Researchers stabilized one of the alternative technologies of lithium-ion batteries that exhibit far more energy handling capacity.
Lithium-sulfur batteries are one of the potential battery chemistries that can replace lithium-ion batteries due to their ability to store two to five times more energy than lithium-ion batteries of the same weight. However, the problem that is hampering the commercialization of these batteries is that, in use the electrodes deteriorated rapidly, and the batteries broke down. This is because the positive sulfur electrode suffers from substantial expansion and contraction weakening it and making it inaccessible to lithium, and the negative lithium electrode becomes contaminated by sulfur compounds.
Researchers from Monash Energy Institute suggest that simply by adding a spoonful of sugar, a longer-lasting, lighter, more sustainable rival to the lithium-ion batteries can be created. The Monash team, assisted by CSIRO, reported in the Nature Communications journal that using a glucose-based additive on the positive electrode, lithium-sulfur battery technology can be stabilized.
The researchers have earlier opened the structure of the sulfur electrode to accommodate expansion and make it more accessible to lithium.

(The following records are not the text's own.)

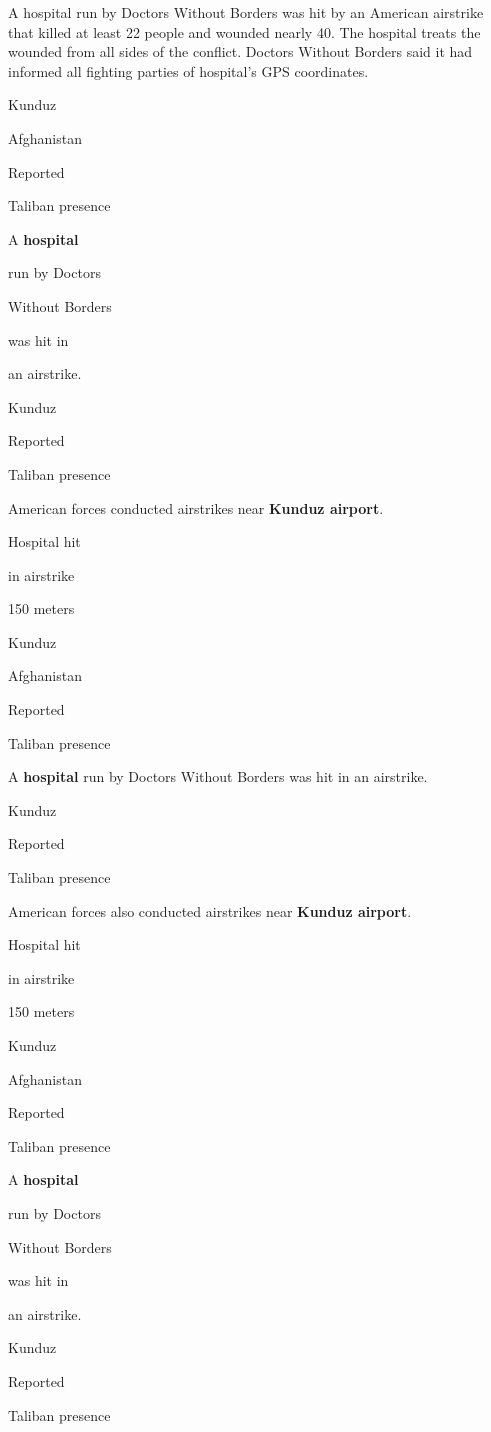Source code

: A hospital run by Doctors Without Borders was hit by an American
airstrike that killed at least 22 people and wounded nearly 40. The
hospital treats the wounded from all sides of the conflict. Doctors
Without Borders said it had informed all fighting parties of hospital's
GPS coordinates.

Kunduz

Afghanistan

Reported

Taliban presence

A \textbf{hospital}

run by Doctors

Without Borders

was hit in

an airstrike.

Kunduz

Reported

Taliban presence

American forces conducted airstrikes near \textbf{Kunduz airport}.

Hospital hit

in airstrike

150 meters

Kunduz

Afghanistan

Reported

Taliban presence

A \textbf{hospital} run by Doctors Without Borders was hit in an
airstrike.

Kunduz

Reported

Taliban presence

American forces also conducted airstrikes near \textbf{Kunduz airport}.

Hospital hit

in airstrike

150 meters

Kunduz

Afghanistan

Reported

Taliban presence

A \textbf{hospital}

run by Doctors

Without Borders

was hit in

an airstrike.

Kunduz

Reported

Taliban presence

Now, they have incorporated sugar into the web-like architecture of the electrode to stabilize the sulfur, preventing it from moving and blanketing the lithium electrode.
The prototype cells constructed by the team demonstrated a charge-discharge life of at least 1000 cycles, while still holding far more capacity than equivalent lithium-ion batteries.
“In less than a decade, this technology could lead to vehicles including electric busses and trucks that can travel from Melbourne to Sydney without recharging. It could also enable innovation in delivery and agricultural drones where light weight is paramount,” says lead author Professor Mainak Majumder, from the Department of Mechanical and Aerospace Engineering and Associate Director of the Monash Energy Institute.